Compradores internacionais e, cada vez mais, varejo doméstico exigem protocolo de bem-estar auditável. O tema saiu do campo ético e entrou no campo operacional.

Há uma década, protocolo de bem-estar animal era assunto lateral em maior parte dos frigoríficos brasileiros. Mencionado em apresentação corporativa, tratado como projeto de médio prazo, sem integração forte com operação. Mudou. Hoje, grandes compradores — em especial os internacionais e o varejo premium — fazem auditoria específica, e ausência de protocolo maduro fecha negócio.
A mudança prática envolve manejo antes do abate (curral, corredor, rampa), equipamento de insensibilização, treinamento de quem opera, e registro de cada etapa. Não é um documento separado — é parte do fluxo de produção, que precisa ser documentado no momento em que acontece.
Tendência crescente é a exigência de monitoramento por câmera em áreas específicas, com armazenamento por prazo determinado. Para planta sem infraestrutura prévia, implementar isso é projeto de porte.
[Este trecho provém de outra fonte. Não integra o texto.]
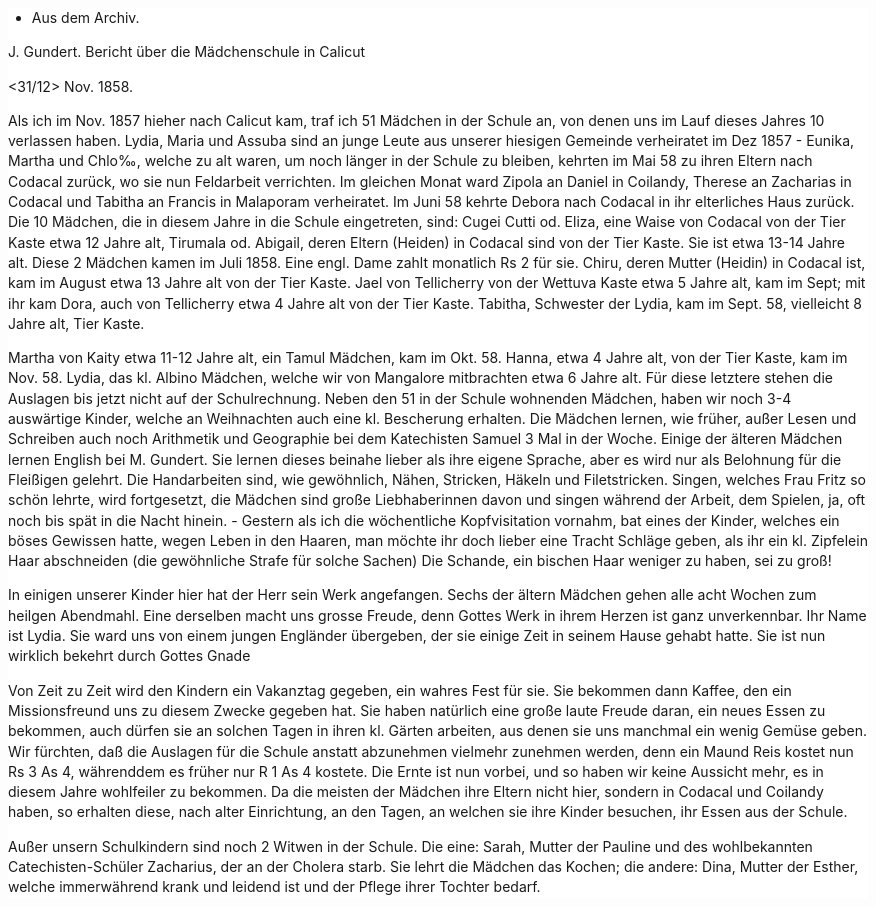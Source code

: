 + Aus dem Archiv.

 J. Gundert. Bericht über die Mädchenschule in Calicut

 <31/12> Nov. 1858.

Als ich im Nov. 1857 hieher nach Calicut kam, traf ich 51 Mädchen in der Schule an, von denen uns im Lauf dieses Jahres 10 verlassen haben. Lydia, Maria und Assuba sind an junge Leute aus unserer hiesigen Gemeinde verheiratet im Dez 1857 - Eunika, Martha und Chlo‰, welche zu alt waren, um noch länger in der Schule zu bleiben, kehrten im Mai 58 zu ihren Eltern nach Codacal zurück, wo sie nun Feldarbeit verrichten. Im gleichen Monat ward Zipola an Daniel in Coilandy, Therese an Zacharias in Codacal und Tabitha an Francis in Malaporam verheiratet. Im Juni 58 kehrte Debora nach Codacal in ihr elterliches Haus zurück. Die 10 Mädchen, die in diesem Jahre in die Schule eingetreten, sind: Cugei Cutti od. Eliza, eine Waise von Codacal von der Tier Kaste etwa 12 Jahre alt, Tirumala od. Abigail, deren Eltern (Heiden) in Codacal sind von der Tier Kaste. Sie ist etwa 13-14 Jahre alt. Diese 2 Mädchen kamen im Juli 1858. Eine engl. Dame zahlt monatlich Rs 2 für sie. Chiru, deren Mutter (Heidin) in Codacal ist, kam im August etwa 13 Jahre alt von der Tier Kaste. Jael von Tellicherry von der Wettuva Kaste etwa 5 Jahre alt, kam im Sept; mit ihr kam Dora, auch von Tellicherry etwa 4 Jahre alt von der Tier Kaste. Tabitha, Schwester der Lydia, kam im Sept. 58, vielleicht 8 Jahre alt, Tier Kaste.

Martha von Kaity etwa 11-12 Jahre alt, ein Tamul Mädchen, kam im Okt. 58. Hanna, etwa 4 Jahre alt, von der Tier Kaste, kam im Nov. 58. Lydia, das kl. Albino Mädchen, welche wir von Mangalore mitbrachten etwa 6 Jahre alt. Für diese letztere stehen die Auslagen bis jetzt nicht auf der Schulrechnung. Neben den 51 in der Schule wohnenden Mädchen, haben wir noch 3-4 auswärtige Kinder, welche an Weihnachten auch eine kl. Bescherung erhalten. 
Die Mädchen lernen, wie früher, außer Lesen und Schreiben auch noch Arithmetik und Geographie bei dem Katechisten Samuel 3 Mal in der Woche. Einige der älteren Mädchen lernen English bei M. Gundert. Sie lernen dieses beinahe lieber als ihre eigene Sprache, aber es wird nur als Belohnung für die Fleißigen gelehrt. Die Handarbeiten sind, wie gewöhnlich, Nähen, Stricken, Häkeln und Filetstricken. Singen, welches Frau Fritz so schön lehrte, wird fortgesetzt, die Mädchen sind große Liebhaberinnen davon und singen während der Arbeit, dem Spielen, ja, oft noch bis spät in die Nacht hinein. - Gestern als ich die wöchentliche Kopfvisitation vornahm, bat eines der Kinder, welches ein böses Gewissen hatte, wegen Leben in den Haaren, man möchte ihr doch lieber eine Tracht Schläge geben, als ihr ein kl. Zipfelein Haar abschneiden (die gewöhnliche Strafe für solche Sachen) Die Schande, ein bischen Haar weniger zu haben, sei zu groß!

In einigen unserer Kinder hier hat der Herr sein Werk angefangen. Sechs der ältern Mädchen gehen alle acht Wochen zum heilgen Abendmahl. Eine derselben macht uns grosse Freude, denn Gottes Werk in ihrem Herzen ist ganz unverkennbar. Ihr Name ist Lydia. Sie ward uns von einem jungen Engländer übergeben, der sie einige Zeit in seinem Hause gehabt hatte. Sie ist nun wirklich bekehrt durch Gottes Gnade

Von Zeit zu Zeit wird den Kindern ein Vakanztag gegeben, ein wahres Fest für sie. Sie bekommen dann Kaffee, den ein Missionsfreund uns zu diesem Zwecke gegeben hat. Sie haben natürlich eine große laute Freude daran, ein neues Essen zu bekommen, auch dürfen sie an solchen Tagen in ihren kl. Gärten arbeiten, aus denen sie uns manchmal ein wenig Gemüse geben. 
Wir fürchten, daß die Auslagen für die Schule anstatt abzunehmen vielmehr zunehmen werden, denn ein Maund Reis kostet nun Rs 3 As 4, währenddem es früher nur R 1 As 4 kostete. Die Ernte ist nun vorbei, und so haben wir keine Aussicht mehr, es in diesem Jahre wohlfeiler zu bekommen. Da die meisten der Mädchen ihre Eltern nicht hier, sondern in Codacal und Coilandy haben, so erhalten diese, nach alter Einrichtung, an den Tagen, an welchen sie ihre Kinder besuchen, ihr Essen aus der Schule.

Außer unsern Schulkindern sind noch 2 Witwen in der Schule. Die eine: Sarah, Mutter der Pauline und des wohlbekannten Catechisten-Schüler Zacharius, der an der Cholera starb. Sie lehrt die Mädchen das Kochen; die andere: Dina, Mutter der Esther, welche immerwährend krank und leidend ist und der Pflege ihrer Tochter bedarf.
Para planta com sistema integrado, o acréscimo é administrável — o principal é definir quem revisa o material, quando e com qual critério.
Bem-estar animal tratado como auditoria pontual, preparado em véspera de visita, raramente sobrevive a inspeção séria. Tratado como rotina com indicadores mensais — tempo médio de permanência em curral, percentual de insensibilização correta na primeira tentativa, incidentes de movimentação brusca — vira parte natural da gestão de qualidade.
A planta que faz essa transição ganha dupla vantagem: cumpre exigência externa sem esforço extra em momento crítico, e ganha, internamente, processo operacional mais previsível — animal estressado produz carne de qualidade inferior, fato já consolidado na literatura técnica.